# World Cities Ranking top 10



## MSPSCO3113 (Apr 28, 2005)

I'll give it a shot:
1) New York
2) Tokyo
3) London
4) Paris
5) Hong Kong
6) Washington DC
7) Singapore
8) Frankfurt
9) Bangkok
10) Seoul

Perfect.


----------



## CHANEL (Aug 22, 2005)

london-b said:


> ^^Grow up and change the record, it's so boring, it's all you ever say hno:


THAT'S THE SECOND TIME I'VE SAID THAT. NO I AM GOING TO CHANGE MY RECORD WHAT IS TRUE IS TRUE. JUST BECAUSE YOU ARE LONDONER YOU THINK LONDON IS GREAT GET OUT OF LONDON AND YOU WILL SEE WHAT I MEAN.


----------



## Pkiritha (Jan 11, 2005)

New York
Tokyo
London
Hong Kong
Paris
Chicago
Los Angeles
Frankfurt
Singapore
Toronto/Sydney/Milan


----------



## Pkiritha (Jan 11, 2005)

^^ lol well atleast everyones top 5 are about the same.


----------



## london-b (Jul 31, 2004)

CHANEL said:


> THAT'S THE SECOND TIME I'VE SAID THAT. NO I AM GOING TO CHANGE MY RECORD WHAT IS TRUE IS TRUE. JUST BECAUSE YOU ARE LONDONER YOU THINK LONDON IS GREAT GET OUT OF LONDON AND YOU WILL SEE WHAT I MEAN.

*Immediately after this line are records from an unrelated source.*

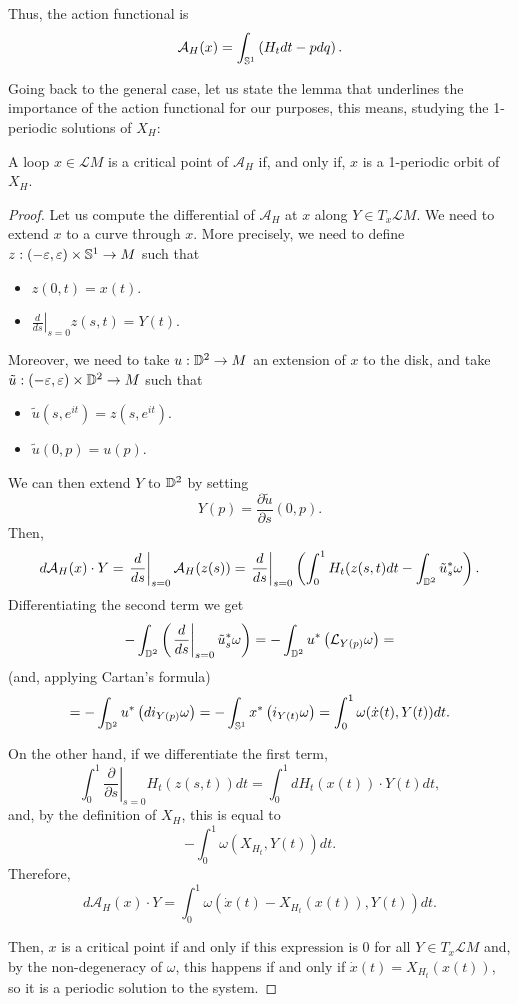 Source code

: Thus, the action functional is
$$\mathcal{A}_H (x) = \int_{\mathbb{S}^1} \left( H_t d t - p d q \right) .$$

Going back to the general case, let us state the lemma that underlines the importance of the action functional for our purposes, this means, studying the 1-periodic solutions of $X_H$:

\begin{prop}
A loop $x \in \mathcal{L}M$ is a critical point of $\mathcal{A}_H$ if, and only if, $x$ is a 1-periodic orbit of $X_H$.
\end{prop}

\begin{proof}
Let us compute the differential of $\mathcal{A}_H$ at $x$ along $Y \in T_x\mathcal{L}M$. We need to extend $x$ to a curve through $x$. More precisely, we need to define $z : (-\varepsilon,\varepsilon) \times \mathbb{S}^1 \rightarrow M$ such that

\begin{itemize}
	\item $z(0,t) = x(t)$.
	\item $\left. \frac{d}{d s} \right|_{s=0} z(s,t) = Y(t)$.
\end{itemize}

Moreover, we need to take $u : \mathbb{D}^2 \rightarrow M$ an extension of $x$ to the disk, and take $\tilde{u} : (-\varepsilon,\varepsilon) \times \mathbb{D}^2 \rightarrow M$ such that

\begin{itemize}
	\item $\tilde{u}(s,e^{it}) = z(s,e^{it})$.
	\item $\tilde{u}(0,p) = u(p)$.
\end{itemize}

We can then extend $Y$ to $\mathbb{D}^2$ by setting
$$Y(p) = \frac{\partial \tilde{u}}{\partial s} (0,p) .$$
Then,
$$d \mathcal{A}_H(x) \cdot Y = \left. \frac{d}{d s} \right|_{s=0} \mathcal{A}_H(z(s)) = \left. \frac{d}{d s} \right|_{s=0} \left( \int_0^1 H_t(z(s,t) d t - \int_{\mathbb{D}^2} \tilde{u}_s^{\ast} \omega \right) .$$
Differentiating the second term we get
$$- \int_{\mathbb{D}^2} \left( \left. \frac{d}{d s} \right|_{s=0} \tilde{u}_s^{\ast} \omega \right) = - \int_{\mathbb{D}^2} u^{\ast} \left( \mathcal{L}_{Y(p)} \omega \right) =$$
(and, applying Cartan's formula)
$$= - \int_{\mathbb{D}^2} u^{\ast} \left( d i_{Y(p)} \omega \right) = - \int_{\mathbb{S}^1} x^{\ast} \left( i_{Y(t)} \omega \right) = \int_0^1 \omega(\dot{x}(t),Y(t)) d t .$$

On the other hand, if we differentiate the first term,
$$\int_0^1 \left. \frac{\partial}{\partial s} \right|_{s=0} H_t(z(s,t)) d t = \int_0^1 d H_t(x(t)) \cdot Y(t) d t ,$$
and, by the definition of $X_H$, this is equal to
$$- \int_0^1 \omega(X_{H_t},Y(t)) d t .$$
Therefore,
$$d \mathcal{A}_H(x) \cdot Y = \int_0^1 \omega(\dot{x}(t) - X_{H_t}(x(t)), Y(t)) d t .$$

Then, $x$ is a critical point if and only if this expression is $0$ for all $Y \in T_x\mathcal{L}M$ and, by the non-degeneracy of $\omega$, this happens if and only if $\dot{x}(t) = X_{H_t}(x(t))$, so it is a periodic solution to the system.
\end{proof}
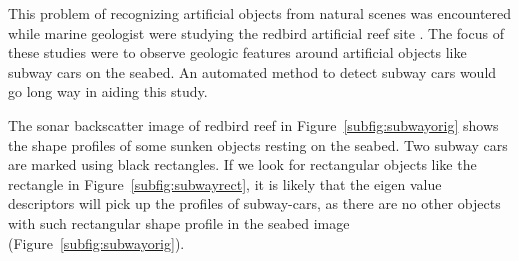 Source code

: \documentclass {udthesis}
\begin{document}
This problem of recognizing artificial objects from natural scenes was encountered while marine geologist were studying the redbird artificial reef site \cite{redbird_nicole, redbird_art}. The focus of these studies were to observe geologic features around artificial objects like subway cars on the seabed. An automated method to detect subway cars would go long way in aiding this study. 

\begin{figure}
\vskip -20pt
\caption{}
\end{figure}

The sonar backscatter image of redbird reef in Figure~\ref{subfig:subwayorig} shows the shape profiles of some sunken objects resting on the seabed. Two subway cars are marked using black rectangles. If we look for rectangular objects like the rectangle in Figure~\ref{subfig:subwayrect}, it is likely that the eigen value descriptors will pick up the profiles of subway-cars, as there are no other objects with such rectangular shape profile in the seabed image (Figure~\ref{subfig:subwayorig}). 
\end{document}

Um, think that little statement has backfired, as I'm not a Londoner and don't currently live in London hno: ps, LOVING THE CAPITALS.


----------



## _00_deathscar (Mar 16, 2005)

Why do most people rank Paris above Hong Kong?


----------



## Azn_chi_boi (Mar 11, 2005)

unoh said:


> Scale + Infrastructure + Buildings, Hardware + Contents + Economy + Political importance + Commerce + globalization + Mass media(domestic, international) + Name value + Companies HQ + etc
> 
> in my opinon,
> 
> ...


Most def. do... but maybe singapore or Seoul somewhere in the top 10?


----------



## wjfox (Nov 1, 2002)

^ Singapore yes, but not Seoul.


----------



## Iwano (Aug 29, 2005)

*what the...*

Hey guys, as my first statement at this forum I must say that I´m totally stunned by your list.
1. The big money issue: "Skyline", Companies, Economic power etc is by far overrepresented!
You should stress other aspects like culture, living quality, architecture, originality etc much, much more then you did!
2. To post Frankfurt on a world 10 list in front of every other German city makes me just :bash: :eek2: :runaway: 
It´s a big pot of commerce with an big airport an important stock exchange and some nice skyscrapers. Nothing less, nothing more...
Ok, i recognised that most of the time you´re thinking about much, more, most, big, taller, biggest skyscrapers when you´re posting the word "skyline". 
Are you serious? Do you want to say that the skyline of Honkong is really more interesting than that of Paris with the tour eiffel, sacre coeur, notre Dame, Pantheon...? It´s not just the amount of storeys which makes a "skyline".
So my list (scale, economy, political power, cosmopolition flair, "skyline" ;-), setting, architecture, culture, History not to forget!:
Of course subjective in selecting and stressing several features...

1.London
2.New York
there must be a gap I think
3.Paris 
4.Rome (due to History, Culture, Architecture, Vatican)
5.Tokyo
6.Honkong 
perhaps another gap...
7.Berlin (Yes, never Frankfurt, what an idea!)
8.Rio de Jainero (the setting, the setting)
9.Beijing
10.Moscow

perhaps (!)
11.Bruessels (Politics) 

thinking about:
L.A.
Istambul
Sidney
Toronto
Jerusalem (Just think about the history: Holy city of three important religions)
St. Petersburg
Seoul
Mexico City
Sao Paulo
Oxford (Just take the IQs ;-))
Jakarta
Madrid
New Dehli
Mumbay
Munich (why the hell after Milan?)
Bounes Aires
Washington (just for politics, but...)
...
...
...
Wanne-Eickel :runaway: 
...
...
...what was the capital of North Corea? lol

and just ceep clean of Milan and Frankfurt on a world top 10 list, ok ;-)


----------



## pottebaum (Sep 11, 2004)

I imagine most people's top three would be New York, London, and Tokyo. Here's how I might break it down:

Finance: New York +/-London--Like Nick-Taylor has said, just because the mainstream media doesn't pay much attention to London's markets, they're still very important. I'd still give New York the edge, though.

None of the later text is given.